Dans l'Église San Miguel de Jerez de la Frontera, interviennent de grands maîtres comme Francisco Rodríguez, Diego de Riaño et plus tard Hernán Ruiz II « Le Jeune » (1564 – 1568). On doit à ce dernier la magnifique Sacristie réalisée sur la construction jusqu’à l’entablement de Martín de Gaínza ; qui fut le principal architecte de l'archidiocèse hispanique et travailla à la cathédrale de Séville, principalement dans sa Chapelle Royale. Il semble que l'auteur du projet de ce temple au milieu du XVe siècle fut Juan Normán, qui était maître en chef de la Cathédrale de Séville (1454 – 1478). Son autorité est déduite du fait qu’il était le seul capable de construire une église similaire en Basse Andalousie.
À l'extérieur, trois façades s'ouvrent, dont deux sont gothiques : celle de l'évangile (1515) et celle correspondant au côté de l'épître. L'impressionnante façade principale est l'œuvre de l'architecte jerezan Diego Moreno Meléndez. Elle a été conçue avec le concept de façade-tour aux pieds du temple (1672 – 1701). Elle a été construite dans le style baroque sévillan similaire à celui de cette ville par Leonardo de Figueroa. Les deux maîtres ont collaboré au premier corps qui permet d'accéder à l'église, encadré par des colonnes doubles avec des niches dans l'intercolonnement. L'accès se fait par un monumental arc triomphal en plein cintre encadré par les doubles colonnes mentionnées. Trois autres corps s'élèvent au-dessus du premier. Le dernier est de plan octogonal et est couronné par un remarquable clocher d'azulejos bleus et blancs. Dans son ensemble, la décoration profuse de ses pilastres et colonnes fait de la façade une œuvre très originale dans la plénitude baroque.

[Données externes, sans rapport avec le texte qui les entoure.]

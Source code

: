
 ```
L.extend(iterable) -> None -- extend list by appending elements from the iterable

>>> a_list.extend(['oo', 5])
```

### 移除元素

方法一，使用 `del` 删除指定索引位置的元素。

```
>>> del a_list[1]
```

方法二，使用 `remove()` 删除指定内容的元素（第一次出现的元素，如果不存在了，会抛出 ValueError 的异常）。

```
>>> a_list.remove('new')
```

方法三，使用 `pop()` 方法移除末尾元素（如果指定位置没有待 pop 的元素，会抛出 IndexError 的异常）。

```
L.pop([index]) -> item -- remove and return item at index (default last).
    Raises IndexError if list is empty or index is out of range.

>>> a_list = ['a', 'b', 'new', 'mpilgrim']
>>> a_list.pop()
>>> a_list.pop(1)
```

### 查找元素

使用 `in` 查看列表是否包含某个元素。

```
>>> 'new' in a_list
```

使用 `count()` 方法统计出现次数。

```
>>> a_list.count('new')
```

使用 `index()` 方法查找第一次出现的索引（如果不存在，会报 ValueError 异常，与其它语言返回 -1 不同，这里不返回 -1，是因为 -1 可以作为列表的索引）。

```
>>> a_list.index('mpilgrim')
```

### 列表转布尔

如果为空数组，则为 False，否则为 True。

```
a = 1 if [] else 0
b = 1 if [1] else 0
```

Le plan de l'Église San Miguel est rectangulaire et influencé par la Cathédrale de Séville. Il est divisé en trois nefs par des piliers fasciculés de style gothique fleuri. Les dais des piliers sont très variés. Ces piliers ont une influence portugaise, rappelant l'église du Monastère des Hiéronymites de Belem à Lisbonne. En fait, de nombreux maîtres portugais étaient présents à Jerez à cette époque. Les voûtes les plus proches du chœur principal ou du chevet sont de croisée d'ogives plus élaborée, tandis que celles qui se rapprochent plus du pied du temple sont plus simples. Son transept se démarque en hauteur, mais pas en plan.
À l'intérieur, le retable majeur, conçu par Juan Martínez Montañés, se distingue. C'est une œuvre exemplifiant la maturité de l'école de sculpture sévillane de la première moitié du XVIIe siècle. La structure du retable et ses images constituent une transition du maniérisme au baroque. Il a été poursuivi par José de Arce entre 1641 et 1655.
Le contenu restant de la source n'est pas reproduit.